* _EXERCISE DETAILS_:
All records below are to be set down exactly, each character intact.

BEGIN

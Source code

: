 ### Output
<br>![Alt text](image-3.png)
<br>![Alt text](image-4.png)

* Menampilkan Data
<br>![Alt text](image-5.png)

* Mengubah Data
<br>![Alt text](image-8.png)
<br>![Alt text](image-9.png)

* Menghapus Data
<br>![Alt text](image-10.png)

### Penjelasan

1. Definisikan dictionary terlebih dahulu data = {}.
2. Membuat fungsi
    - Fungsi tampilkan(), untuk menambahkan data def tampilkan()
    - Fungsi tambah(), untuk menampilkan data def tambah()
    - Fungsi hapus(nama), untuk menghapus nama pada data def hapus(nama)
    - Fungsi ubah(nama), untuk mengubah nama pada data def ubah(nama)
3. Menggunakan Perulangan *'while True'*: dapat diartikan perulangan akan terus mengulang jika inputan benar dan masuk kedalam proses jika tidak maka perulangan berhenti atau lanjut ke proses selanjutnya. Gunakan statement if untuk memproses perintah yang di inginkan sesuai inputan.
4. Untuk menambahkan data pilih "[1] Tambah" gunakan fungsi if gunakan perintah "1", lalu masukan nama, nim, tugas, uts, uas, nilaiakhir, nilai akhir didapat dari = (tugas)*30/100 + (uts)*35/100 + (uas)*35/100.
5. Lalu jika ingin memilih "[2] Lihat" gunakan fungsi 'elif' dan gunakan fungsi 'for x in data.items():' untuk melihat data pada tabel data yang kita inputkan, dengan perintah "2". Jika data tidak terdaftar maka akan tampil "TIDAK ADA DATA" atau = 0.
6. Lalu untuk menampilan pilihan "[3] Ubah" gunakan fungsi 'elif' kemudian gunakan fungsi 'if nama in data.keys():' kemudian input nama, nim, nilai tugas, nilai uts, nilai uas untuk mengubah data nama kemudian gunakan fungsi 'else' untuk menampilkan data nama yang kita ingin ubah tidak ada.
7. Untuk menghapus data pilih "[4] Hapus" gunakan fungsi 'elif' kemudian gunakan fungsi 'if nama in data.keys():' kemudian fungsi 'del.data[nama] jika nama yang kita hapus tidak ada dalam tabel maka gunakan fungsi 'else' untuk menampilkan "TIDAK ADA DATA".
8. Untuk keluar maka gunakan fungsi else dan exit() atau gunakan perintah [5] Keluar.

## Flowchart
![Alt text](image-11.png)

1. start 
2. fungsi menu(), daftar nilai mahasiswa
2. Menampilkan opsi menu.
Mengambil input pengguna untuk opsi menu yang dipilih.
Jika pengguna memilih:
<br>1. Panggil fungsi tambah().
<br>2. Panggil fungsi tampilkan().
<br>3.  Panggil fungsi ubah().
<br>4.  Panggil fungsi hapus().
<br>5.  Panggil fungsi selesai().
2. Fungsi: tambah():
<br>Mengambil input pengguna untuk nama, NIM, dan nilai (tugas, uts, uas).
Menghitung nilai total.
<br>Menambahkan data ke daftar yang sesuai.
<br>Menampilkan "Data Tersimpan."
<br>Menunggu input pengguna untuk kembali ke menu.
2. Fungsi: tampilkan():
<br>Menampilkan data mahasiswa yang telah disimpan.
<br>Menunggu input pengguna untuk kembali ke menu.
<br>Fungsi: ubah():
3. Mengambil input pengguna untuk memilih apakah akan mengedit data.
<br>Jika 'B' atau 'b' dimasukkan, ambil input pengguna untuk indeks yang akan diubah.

END

* _RESPONSE TO THIS TASK_:
Source code

: ### Output
<br>![Alt text](image-3.png)
<br>![Alt text](image-4.png)

* Menampilkan Data
<br>![Alt text](image-5.png)

* Mengubah Data
<br>![Alt text](image-8.png)
<br>![Alt text](image-9.png)

* Menghapus Data
<br>![Alt text](image-10.png)

### Penjelasan

1. Definisikan dictionary terlebih dahulu data = {}.
2. Membuat fungsi
    - Fungsi tampilkan(), untuk menambahkan data def tampilkan()
    - Fungsi tambah(), untuk menampilkan data def tambah()
    - Fungsi hapus(nama), untuk menghapus nama pada data def hapus(nama)
    - Fungsi ubah(nama), untuk mengubah nama pada data def ubah(nama)
3. Menggunakan Perulangan *'while True'*: dapat diartikan perulangan akan terus mengulang jika inputan benar dan masuk kedalam proses jika tidak maka perulangan berhenti atau lanjut ke proses selanjutnya. Gunakan statement if untuk memproses perintah yang di inginkan sesuai inputan.
4. Untuk menambahkan data pilih "[1] Tambah" gunakan fungsi if gunakan perintah "1", lalu masukan nama, nim, tugas, uts, uas, nilaiakhir, nilai akhir didapat dari = (tugas)*30/100 + (uts)*35/100 + (uas)*35/100.
5. Lalu jika ingin memilih "[2] Lihat" gunakan fungsi 'elif' dan gunakan fungsi 'for x in data.items():' untuk melihat data pada tabel data yang kita inputkan, dengan perintah "2". Jika data tidak terdaftar maka akan tampil "TIDAK ADA DATA" atau = 0.
6. Lalu untuk menampilan pilihan "[3] Ubah" gunakan fungsi 'elif' kemudian gunakan fungsi 'if nama in data.keys():' kemudian input nama, nim, nilai tugas, nilai uts, nilai uas untuk mengubah data nama kemudian gunakan fungsi 'else' untuk menampilkan data nama yang kita ingin ubah tidak ada.
7. Untuk menghapus data pilih "[4] Hapus" gunakan fungsi 'elif' kemudian gunakan fungsi 'if nama in data.keys():' kemudian fungsi 'del.data[nama] jika nama yang kita hapus tidak ada dalam tabel maka gunakan fungsi 'else' untuk menampilkan "TIDAK ADA DATA".
8. Untuk keluar maka gunakan fungsi else dan exit() atau gunakan perintah [5] Keluar.

## Flowchart
![Alt text](image-11.png)

1. start 
2. fungsi menu(), daftar nilai mahasiswa
2. Menampilkan opsi menu.
Mengambil input pengguna untuk opsi menu yang dipilih.
Jika pengguna memilih:
<br>1. Panggil fungsi tambah().
<br>2. Panggil fungsi tampilkan().
<br>3.  Panggil fungsi ubah().
<br>4.  Panggil fungsi hapus().
<br>5.  Panggil fungsi selesai().
2. Fungsi: tambah():
<br>Mengambil input pengguna untuk nama, NIM, dan nilai (tugas, uts, uas).
Menghitung nilai total.
<br>Menambahkan data ke daftar yang sesuai.
<br>Menampilkan "Data Tersimpan."
<br>Menunggu input pengguna untuk kembali ke menu.
2. Fungsi: tampilkan():
<br>Menampilkan data mahasiswa yang telah disimpan.
<br>Menunggu input pengguna untuk kembali ke menu.
<br>Fungsi: ubah():
3. Mengambil input pengguna untuk memilih apakah akan mengedit data.
<br>Jika 'B' atau 'b' dimasukkan, ambil input pengguna untuk indeks yang akan diubah.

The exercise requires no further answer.